予定調和 第二二章
本来、神と呼ばれる存在が人の世で個人的な相手に望みを叶えるのは超ピンポイントでさじ加減が難しい技術だったりします。
判りやすく言うと、海を持ち上げてお人形のコップに8分目まで注ぐような危うさがあります。つまり、基本的には無理。
植木さんちの一族が相手の場合、それがピッチャーからグラスに注ぐ程度に緩和されると言う事実があったりします。
「……肝に銘じておきます。ですが、妻の良き守りとなるのであれば全身全霊を持って力の限り妻を守り共に幸せになりたいと思います」
微妙に騎士団長の顔が引きつっている気がするが……それは枝織もそうだという自覚があるのでお互い様だろう。
間に立たされたエリンも困り顔だし、マーシャにしてみれば告白されて実は書類上は夫だったと告白された騎士団長と長年良き話し相手として接してきた枝織とを比べれば今の所は枝織に軍配が上がるのも当然だ。それが気に食わなくて、なるべく枝織からマーシャを遠ざけようとする当たり「子供か、お前はっ!」と誰かが言いたくなったのだが誰かは秘密である。

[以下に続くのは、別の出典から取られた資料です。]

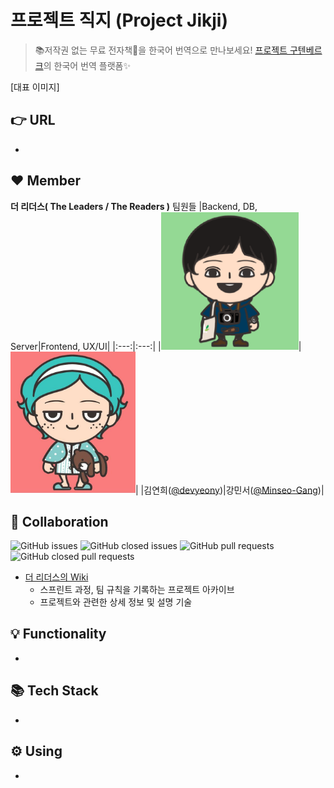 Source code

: # 프로젝트 직지 (Project Jikji)
> 📚저작권 없는 무료 전자책📖을 한국어 번역으로 만나보세요! [프로젝트 구텐베르크](https://www.gutenberg.org/)의 한국어 번역 플랫폼✨

[대표 이미지]

## 👉 URL

- 

## ❤️ Member
**더 리더스( The Leaders / The Readers )** 팀원들
|Backend, DB, Server|Frontend, UX/UI|
|:---:|:---:|
|<img src="https://raw.githubusercontent.com/devyeony/project-jikji/main/.github/IMAGE/wiki/main/devyeony_img.png" width="220px">|<img src="https://raw.githubusercontent.com/devyeony/project-jikji/main/.github/IMAGE/wiki/main/Minseo_img.jpg" width="200px">|
|김연희([@devyeony](https://github.com/devyeony))|강민서([@Minseo-Gang](https://github.com/Minseo-Gang))|

## 🤝 Collaboration
![GitHub issues](https://img.shields.io/github/issues-raw/devyeony/project-jikji?color=gree) ![GitHub closed issues](https://img.shields.io/github/issues-closed-raw/devyeony/project-jikji?color=red) ![GitHub pull requests](https://img.shields.io/github/issues-pr-raw/devyeony/project-jikji?color=gree) ![GitHub closed pull requests](https://img.shields.io/github/issues-pr-closed-raw/devyeony/project-jikji?color=red)
- [더 리더스의 Wiki](https://github.com/devyeony/project-jikji/wiki) 
    - 스프린트 과정, 팀 규칙을 기록하는 프로젝트 아카이브
    - 프로젝트와 관련한 상세 정보 및 설명 기술

## 💡 Functionality

- 

## 📚 Tech Stack

- 

## ⚙️ Using

-
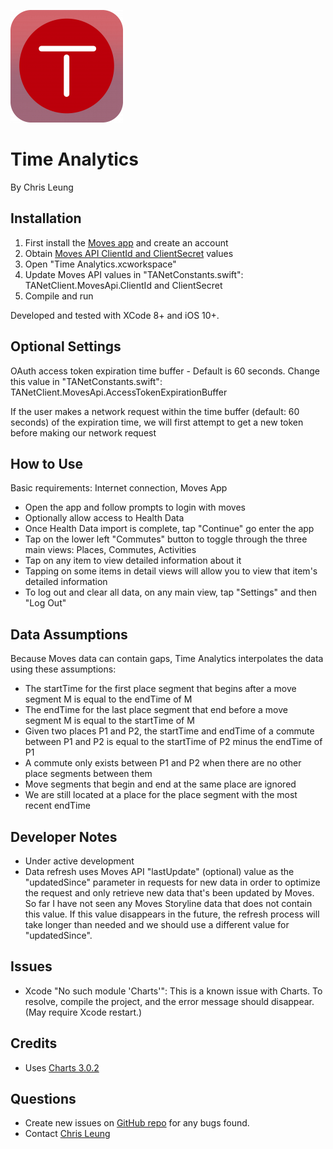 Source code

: ![Time Analytics Logo](/Time%20Analytics/Assets.xcassets/AppIcon.appiconset/Icon-60@3x.png?raw=true "Time Analytics Logo")

Time Analytics
==============

By Chris Leung

Installation
------------
1. First install the [Moves app](https://moves-app.com/) and create an account
2. Obtain [Moves API ClientId and ClientSecret](https://dev.moves-app.com/apps) values
3. Open "Time Analytics.xcworkspace"
4. Update Moves API values in "TANetConstants.swift": TANetClient.MovesApi.ClientId and ClientSecret
5. Compile and run

Developed and tested with XCode 8+ and iOS 10+.

Optional Settings
-----------------
OAuth access token expiration time buffer - Default is 60 seconds. Change this value in "TANetConstants.swift": TANetClient.MovesApi.AccessTokenExpirationBuffer

If the user makes a network request within the time buffer (default: 60 seconds) of the expiration time, we will first attempt to get a new token before making our network request

How to Use
----------
Basic requirements: Internet connection, Moves App

* Open the app and follow prompts to login with moves
* Optionally allow access to Health Data
* Once Health Data import is complete, tap "Continue" go enter the app
* Tap on the lower left "Commutes" button to toggle through the three main views: Places, Commutes, Activities
* Tap on any item to view detailed information about it
* Tapping on some items in detail views will allow you to view that item's detailed information
* To log out and clear all data, on any main view, tap "Settings" and then "Log Out"

Data Assumptions
----------------
Because Moves data can contain gaps, Time Analytics interpolates the data using these assumptions:

* The startTime for the first place segment that begins after a move segment M is equal to the endTime of M
* The endTime for the last place segment that end before a move segment M is equal to the startTime of M
* Given two places P1 and P2, the startTime and endTime of a commute between P1 and P2 is equal to the startTime of P2 minus the endTime of P1
* A commute only exists between P1 and P2 when there are no other place segments between them
* Move segments that begin and end at the same place are ignored
* We are still located at a place for the place segment with the most recent endTime 

Developer Notes
---------------
* Under active development
* Data refresh uses Moves API "lastUpdate" (optional) value as the "updatedSince" parameter in requests for new data in order to optimize the request and only retrieve new data that's been updated by Moves. So far I have not seen any Moves Storyline data that does not contain this value. If this value disappears in the future, the refresh process will take longer than needed and we should use a different value for "updatedSince".

Issues
------
* Xcode "No such module 'Charts'": This is a known issue with Charts. To resolve, compile the project, and the error message should disappear. (May require Xcode restart.)

Credits
------
* Uses [Charts 3.0.2](https://github.com/danielgindi/Charts)

Questions
---------
* Create new issues on [GitHub repo](https://github.com/chrislzm/TimeAnalytics/issues) for any bugs found.
* Contact [Chris Leung](https://github.com/chrislzm)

「ですがシリー様、この様な神の奇跡がマーシャ殿の手元に存在する事によりマーシャ殿が今度は政治的な利用をされると言う事は……」
「その点は大丈夫だと思うわ、これって場合によってはマーシャの身の安全は全力で守るけれど。場合によってはマーシャの意志はガン無視だから」
「……え?」
たらりと枝織の米神に汗が流れたのを、エリンと騎士団長と元魔法士団長は見逃さなかった。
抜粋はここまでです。